## Working data
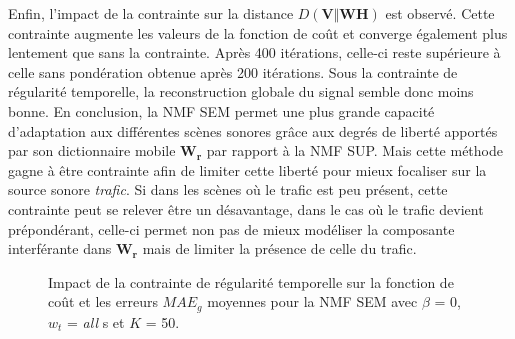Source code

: Enfin, l'impact de la contrainte sur la distance $D(\mathbf{V}\Vert \mathbf{WH})$ est observé. Cette contrainte augmente les valeurs de la fonction de coût et converge également plus lentement que sans la contrainte. Après 400 itérations, celle-ci reste supérieure à celle sans pondération obtenue après 200 itérations. Sous la contrainte de régularité temporelle, la reconstruction globale du signal semble donc moins bonne. 
En conclusion, la NMF SEM permet une plus grande capacité d'adaptation aux différentes scènes sonores grâce aux degrés de liberté apportés par son dictionnaire mobile $\mathbf{W_r}$ par rapport à la NMF SUP. Mais cette méthode gagne à être contrainte afin de limiter cette liberté pour mieux focaliser sur la source sonore \textit{trafic}. Si dans les scènes où le trafic est peu présent, cette contrainte peut se relever être un désavantage, dans le cas où le trafic devient prépondérant, celle-ci permet non pas de mieux modéliser la composante interférante dans $\mathbf{W_r}$ mais de limiter la présence de celle du trafic.

\begin{figure}[h!]
\centering
{}%
\qquad
{}%
\caption{Impact de la contrainte de régularité temporelle sur la fonction de coût et les erreurs $MAE_g$ moyennes pour la NMF SEM avec $\beta$ = 0, $w_t$ = \textit{all} s et $K$ = 50.}
\label{fig:evolution_mae_sm}
\end{figure}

## Task prompt
Repeat every record above exactly, but drop the pictures.

## Result of the exercise
Source code

: Enfin, l'impact de la contrainte sur la distance $D(\mathbf{V}\Vert \mathbf{WH})$ est observé. Cette contrainte augmente les valeurs de la fonction de coût et converge également plus lentement que sans la contrainte. Après 400 itérations, celle-ci reste supérieure à celle sans pondération obtenue après 200 itérations. Sous la contrainte de régularité temporelle, la reconstruction globale du signal semble donc moins bonne. 
En conclusion, la NMF SEM permet une plus grande capacité d'adaptation aux différentes scènes sonores grâce aux degrés de liberté apportés par son dictionnaire mobile $\mathbf{W_r}$ par rapport à la NMF SUP. Mais cette méthode gagne à être contrainte afin de limiter cette liberté pour mieux focaliser sur la source sonore \textit{trafic}. Si dans les scènes où le trafic est peu présent, cette contrainte peut se relever être un désavantage, dans le cas où le trafic devient prépondérant, celle-ci permet non pas de mieux modéliser la composante interférante dans $\mathbf{W_r}$ mais de limiter la présence de celle du trafic.

\begin{figure}[h!]
\centering
{}%
\qquad
{}%
\caption{Impact de la contrainte de régularité temporelle sur la fonction de coût et les erreurs $MAE_g$ moyennes pour la NMF SEM avec $\beta$ = 0, $w_t$ = \textit{all} s et $K$ = 50.}
\label{fig:evolution_mae_sm}
\end{figure}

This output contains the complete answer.